* **WHAT THE TASK ASKS**
Please restate every entry exactly. Leave out the pictures.
--- START ---
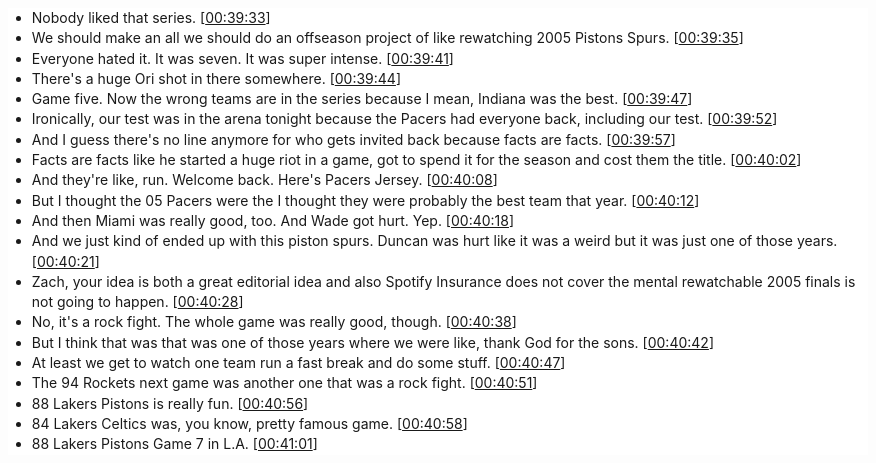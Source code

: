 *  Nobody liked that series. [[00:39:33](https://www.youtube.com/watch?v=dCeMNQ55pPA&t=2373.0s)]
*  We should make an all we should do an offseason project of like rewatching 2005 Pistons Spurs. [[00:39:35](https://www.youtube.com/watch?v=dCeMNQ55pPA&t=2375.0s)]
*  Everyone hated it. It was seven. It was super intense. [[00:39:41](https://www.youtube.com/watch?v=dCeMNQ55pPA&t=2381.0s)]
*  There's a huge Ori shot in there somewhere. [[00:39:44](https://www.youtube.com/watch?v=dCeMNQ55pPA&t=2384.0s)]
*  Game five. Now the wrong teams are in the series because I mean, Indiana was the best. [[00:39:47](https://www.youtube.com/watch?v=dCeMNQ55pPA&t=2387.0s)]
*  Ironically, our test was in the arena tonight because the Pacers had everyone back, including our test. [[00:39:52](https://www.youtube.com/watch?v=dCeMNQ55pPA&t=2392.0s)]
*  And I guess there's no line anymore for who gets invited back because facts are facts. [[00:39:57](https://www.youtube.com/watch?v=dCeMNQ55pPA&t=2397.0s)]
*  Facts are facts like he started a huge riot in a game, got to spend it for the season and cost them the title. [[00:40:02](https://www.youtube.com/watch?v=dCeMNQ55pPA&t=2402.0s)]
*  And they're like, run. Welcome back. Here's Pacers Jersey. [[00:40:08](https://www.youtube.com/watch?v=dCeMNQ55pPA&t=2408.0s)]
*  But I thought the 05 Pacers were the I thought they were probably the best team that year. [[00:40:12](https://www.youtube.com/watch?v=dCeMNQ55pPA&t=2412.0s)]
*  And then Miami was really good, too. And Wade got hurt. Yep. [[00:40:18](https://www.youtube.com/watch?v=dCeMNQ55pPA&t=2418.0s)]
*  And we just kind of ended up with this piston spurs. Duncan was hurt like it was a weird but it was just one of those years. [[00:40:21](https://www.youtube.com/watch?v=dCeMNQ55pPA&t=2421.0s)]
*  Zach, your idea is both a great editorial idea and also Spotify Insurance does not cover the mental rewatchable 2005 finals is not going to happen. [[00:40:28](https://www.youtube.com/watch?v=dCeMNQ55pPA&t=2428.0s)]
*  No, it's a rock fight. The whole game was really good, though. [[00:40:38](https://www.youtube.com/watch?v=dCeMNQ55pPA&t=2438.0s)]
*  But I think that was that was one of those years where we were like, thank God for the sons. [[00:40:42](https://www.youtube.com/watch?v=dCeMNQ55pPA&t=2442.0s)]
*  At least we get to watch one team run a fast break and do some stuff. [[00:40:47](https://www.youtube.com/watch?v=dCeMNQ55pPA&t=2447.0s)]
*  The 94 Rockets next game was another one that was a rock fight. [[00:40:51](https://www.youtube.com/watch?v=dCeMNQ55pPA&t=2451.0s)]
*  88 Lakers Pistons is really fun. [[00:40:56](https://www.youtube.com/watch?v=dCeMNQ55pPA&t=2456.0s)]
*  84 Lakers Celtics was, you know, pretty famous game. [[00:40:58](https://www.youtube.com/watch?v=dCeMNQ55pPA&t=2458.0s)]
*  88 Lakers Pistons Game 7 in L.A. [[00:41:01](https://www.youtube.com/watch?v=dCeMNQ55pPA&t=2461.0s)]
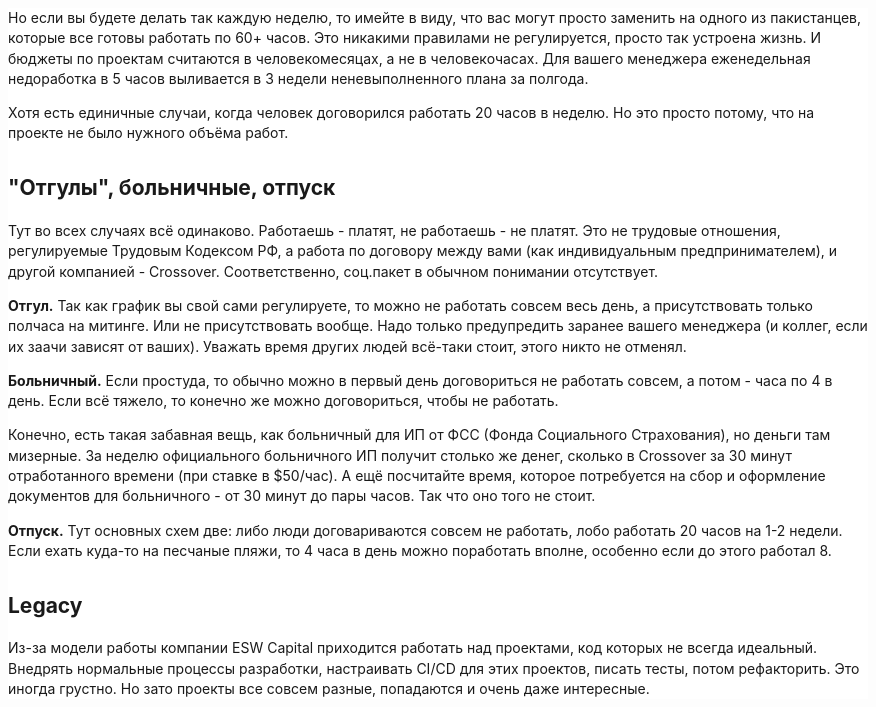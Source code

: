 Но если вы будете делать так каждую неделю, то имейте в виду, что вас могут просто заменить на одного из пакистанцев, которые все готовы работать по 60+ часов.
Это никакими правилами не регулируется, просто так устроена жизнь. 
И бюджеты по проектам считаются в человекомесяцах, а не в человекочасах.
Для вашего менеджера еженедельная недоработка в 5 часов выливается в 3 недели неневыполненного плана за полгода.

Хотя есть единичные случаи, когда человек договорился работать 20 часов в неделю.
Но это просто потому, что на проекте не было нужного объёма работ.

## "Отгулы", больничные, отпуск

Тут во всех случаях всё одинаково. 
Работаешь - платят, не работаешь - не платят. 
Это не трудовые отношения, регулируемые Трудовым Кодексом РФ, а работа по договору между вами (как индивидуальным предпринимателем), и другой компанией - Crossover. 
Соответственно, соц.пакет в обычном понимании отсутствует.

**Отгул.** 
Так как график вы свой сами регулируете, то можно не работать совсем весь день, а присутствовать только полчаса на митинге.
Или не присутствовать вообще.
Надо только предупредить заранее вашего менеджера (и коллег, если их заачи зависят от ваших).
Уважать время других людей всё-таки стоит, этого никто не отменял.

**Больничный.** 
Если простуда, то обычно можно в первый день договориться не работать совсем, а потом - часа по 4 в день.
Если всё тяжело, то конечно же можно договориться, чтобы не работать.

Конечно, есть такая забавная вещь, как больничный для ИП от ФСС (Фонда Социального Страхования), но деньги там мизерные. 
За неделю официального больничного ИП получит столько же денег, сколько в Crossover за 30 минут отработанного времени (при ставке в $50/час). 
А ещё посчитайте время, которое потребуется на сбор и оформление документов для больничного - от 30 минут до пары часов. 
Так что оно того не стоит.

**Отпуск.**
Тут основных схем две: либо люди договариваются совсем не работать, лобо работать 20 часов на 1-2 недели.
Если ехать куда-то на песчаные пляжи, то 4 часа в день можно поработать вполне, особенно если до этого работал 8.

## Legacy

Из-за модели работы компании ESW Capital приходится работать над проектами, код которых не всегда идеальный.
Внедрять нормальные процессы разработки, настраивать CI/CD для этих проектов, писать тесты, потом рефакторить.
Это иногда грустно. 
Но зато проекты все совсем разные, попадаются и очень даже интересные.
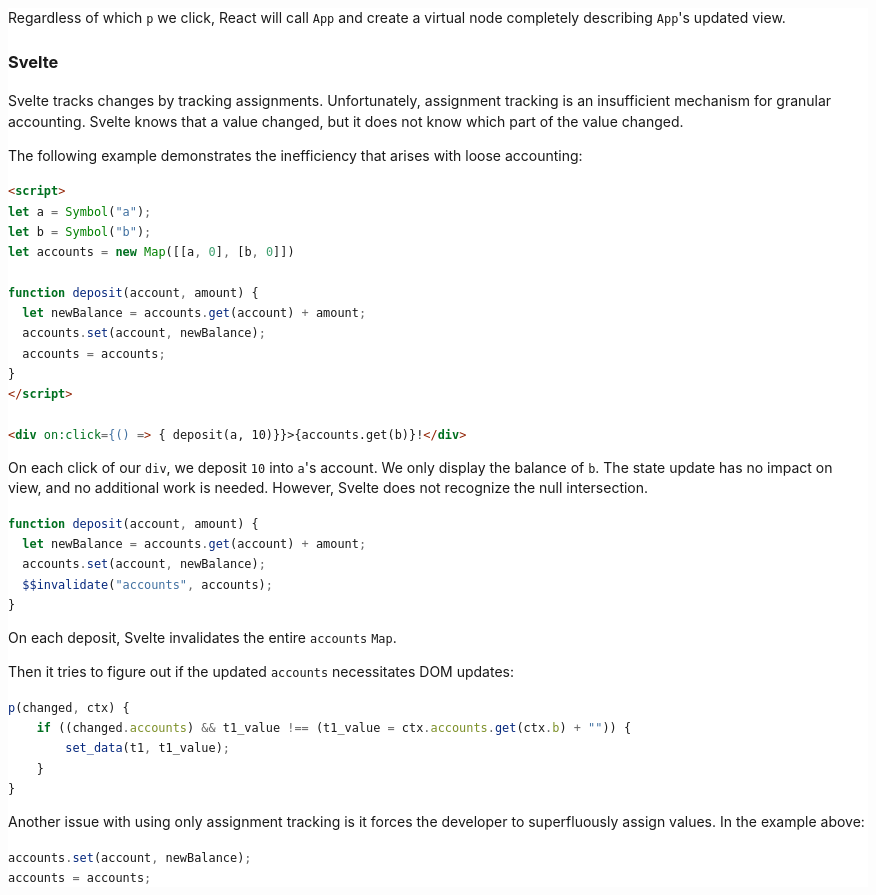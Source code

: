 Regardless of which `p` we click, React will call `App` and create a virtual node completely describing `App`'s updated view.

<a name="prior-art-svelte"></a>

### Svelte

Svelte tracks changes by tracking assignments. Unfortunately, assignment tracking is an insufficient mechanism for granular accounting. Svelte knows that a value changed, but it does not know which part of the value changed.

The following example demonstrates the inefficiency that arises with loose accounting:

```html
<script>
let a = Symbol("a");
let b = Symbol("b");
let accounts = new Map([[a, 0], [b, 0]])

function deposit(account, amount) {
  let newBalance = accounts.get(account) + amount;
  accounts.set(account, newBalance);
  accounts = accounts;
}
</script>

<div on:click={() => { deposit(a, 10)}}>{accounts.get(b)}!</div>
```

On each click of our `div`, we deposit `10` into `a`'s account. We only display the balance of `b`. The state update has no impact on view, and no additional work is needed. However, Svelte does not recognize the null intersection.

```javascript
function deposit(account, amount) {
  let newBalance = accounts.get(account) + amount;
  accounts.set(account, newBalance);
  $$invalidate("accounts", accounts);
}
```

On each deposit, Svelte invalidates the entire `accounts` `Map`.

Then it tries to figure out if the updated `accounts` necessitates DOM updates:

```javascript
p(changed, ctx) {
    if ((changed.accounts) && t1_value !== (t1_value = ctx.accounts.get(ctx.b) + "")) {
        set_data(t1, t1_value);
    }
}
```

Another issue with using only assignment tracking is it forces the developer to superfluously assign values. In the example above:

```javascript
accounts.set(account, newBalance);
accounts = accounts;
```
--- END ---
* **RESPONSE**
Source code

: *  Nobody liked that series. [[00:39:33](https://www.youtube.com/watch?v=dCeMNQ55pPA&t=2373.0s)]
*  We should make an all we should do an offseason project of like rewatching 2005 Pistons Spurs. [[00:39:35](https://www.youtube.com/watch?v=dCeMNQ55pPA&t=2375.0s)]
*  Everyone hated it. It was seven. It was super intense. [[00:39:41](https://www.youtube.com/watch?v=dCeMNQ55pPA&t=2381.0s)]
*  There's a huge Ori shot in there somewhere. [[00:39:44](https://www.youtube.com/watch?v=dCeMNQ55pPA&t=2384.0s)]
*  Game five. Now the wrong teams are in the series because I mean, Indiana was the best. [[00:39:47](https://www.youtube.com/watch?v=dCeMNQ55pPA&t=2387.0s)]
*  Ironically, our test was in the arena tonight because the Pacers had everyone back, including our test. [[00:39:52](https://www.youtube.com/watch?v=dCeMNQ55pPA&t=2392.0s)]
*  And I guess there's no line anymore for who gets invited back because facts are facts. [[00:39:57](https://www.youtube.com/watch?v=dCeMNQ55pPA&t=2397.0s)]
*  Facts are facts like he started a huge riot in a game, got to spend it for the season and cost them the title. [[00:40:02](https://www.youtube.com/watch?v=dCeMNQ55pPA&t=2402.0s)]
*  And they're like, run. Welcome back. Here's Pacers Jersey. [[00:40:08](https://www.youtube.com/watch?v=dCeMNQ55pPA&t=2408.0s)]
*  But I thought the 05 Pacers were the I thought they were probably the best team that year. [[00:40:12](https://www.youtube.com/watch?v=dCeMNQ55pPA&t=2412.0s)]
*  And then Miami was really good, too. And Wade got hurt. Yep. [[00:40:18](https://www.youtube.com/watch?v=dCeMNQ55pPA&t=2418.0s)]
*  And we just kind of ended up with this piston spurs. Duncan was hurt like it was a weird but it was just one of those years. [[00:40:21](https://www.youtube.com/watch?v=dCeMNQ55pPA&t=2421.0s)]
*  Zach, your idea is both a great editorial idea and also Spotify Insurance does not cover the mental rewatchable 2005 finals is not going to happen. [[00:40:28](https://www.youtube.com/watch?v=dCeMNQ55pPA&t=2428.0s)]
*  No, it's a rock fight. The whole game was really good, though. [[00:40:38](https://www.youtube.com/watch?v=dCeMNQ55pPA&t=2438.0s)]
*  But I think that was that was one of those years where we were like, thank God for the sons. [[00:40:42](https://www.youtube.com/watch?v=dCeMNQ55pPA&t=2442.0s)]
*  At least we get to watch one team run a fast break and do some stuff. [[00:40:47](https://www.youtube.com/watch?v=dCeMNQ55pPA&t=2447.0s)]
*  The 94 Rockets next game was another one that was a rock fight. [[00:40:51](https://www.youtube.com/watch?v=dCeMNQ55pPA&t=2451.0s)]
*  88 Lakers Pistons is really fun. [[00:40:56](https://www.youtube.com/watch?v=dCeMNQ55pPA&t=2456.0s)]
*  84 Lakers Celtics was, you know, pretty famous game. [[00:40:58](https://www.youtube.com/watch?v=dCeMNQ55pPA&t=2458.0s)]
*  88 Lakers Pistons Game 7 in L.A. [[00:41:01](https://www.youtube.com/watch?v=dCeMNQ55pPA&t=2461.0s)]
Source code

: Но если вы будете делать так каждую неделю, то имейте в виду, что вас могут просто заменить на одного из пакистанцев, которые все готовы работать по 60+ часов.
Это никакими правилами не регулируется, просто так устроена жизнь. 
И бюджеты по проектам считаются в человекомесяцах, а не в человекочасах.
Для вашего менеджера еженедельная недоработка в 5 часов выливается в 3 недели неневыполненного плана за полгода.

Хотя есть единичные случаи, когда человек договорился работать 20 часов в неделю.
Но это просто потому, что на проекте не было нужного объёма работ.

## "Отгулы", больничные, отпуск

Тут во всех случаях всё одинаково. 
Работаешь - платят, не работаешь - не платят. 
Это не трудовые отношения, регулируемые Трудовым Кодексом РФ, а работа по договору между вами (как индивидуальным предпринимателем), и другой компанией - Crossover. 
Соответственно, соц.пакет в обычном понимании отсутствует.

**Отгул.** 
Так как график вы свой сами регулируете, то можно не работать совсем весь день, а присутствовать только полчаса на митинге.
Или не присутствовать вообще.
Надо только предупредить заранее вашего менеджера (и коллег, если их заачи зависят от ваших).
Уважать время других людей всё-таки стоит, этого никто не отменял.

**Больничный.** 
Если простуда, то обычно можно в первый день договориться не работать совсем, а потом - часа по 4 в день.
Если всё тяжело, то конечно же можно договориться, чтобы не работать.

Конечно, есть такая забавная вещь, как больничный для ИП от ФСС (Фонда Социального Страхования), но деньги там мизерные. 
За неделю официального больничного ИП получит столько же денег, сколько в Crossover за 30 минут отработанного времени (при ставке в $50/час). 
А ещё посчитайте время, которое потребуется на сбор и оформление документов для больничного - от 30 минут до пары часов. 
Так что оно того не стоит.

**Отпуск.**
Тут основных схем две: либо люди договариваются совсем не работать, лобо работать 20 часов на 1-2 недели.
Если ехать куда-то на песчаные пляжи, то 4 часа в день можно поработать вполне, особенно если до этого работал 8.

## Legacy

Из-за модели работы компании ESW Capital приходится работать над проектами, код которых не всегда идеальный.
Внедрять нормальные процессы разработки, настраивать CI/CD для этих проектов, писать тесты, потом рефакторить.
Это иногда грустно. 
Но зато проекты все совсем разные, попадаются и очень даже интересные.
Source code

: Regardless of which `p` we click, React will call `App` and create a virtual node completely describing `App`'s updated view.

<a name="prior-art-svelte"></a>

### Svelte

Svelte tracks changes by tracking assignments. Unfortunately, assignment tracking is an insufficient mechanism for granular accounting. Svelte knows that a value changed, but it does not know which part of the value changed.

The following example demonstrates the inefficiency that arises with loose accounting:

```html
<script>
let a = Symbol("a");
let b = Symbol("b");
let accounts = new Map([[a, 0], [b, 0]])

function deposit(account, amount) {
  let newBalance = accounts.get(account) + amount;
  accounts.set(account, newBalance);
  accounts = accounts;
}
</script>

<div on:click={() => { deposit(a, 10)}}>{accounts.get(b)}!</div>
```

On each click of our `div`, we deposit `10` into `a`'s account. We only display the balance of `b`. The state update has no impact on view, and no additional work is needed. However, Svelte does not recognize the null intersection.

```javascript
function deposit(account, amount) {
  let newBalance = accounts.get(account) + amount;
  accounts.set(account, newBalance);
  $$invalidate("accounts", accounts);
}
```

On each deposit, Svelte invalidates the entire `accounts` `Map`.

Then it tries to figure out if the updated `accounts` necessitates DOM updates:

```javascript
p(changed, ctx) {
    if ((changed.accounts) && t1_value !== (t1_value = ctx.accounts.get(ctx.b) + "")) {
        set_data(t1, t1_value);
    }
}
```

Another issue with using only assignment tracking is it forces the developer to superfluously assign values. In the example above:

```javascript
accounts.set(account, newBalance);
accounts = accounts;
```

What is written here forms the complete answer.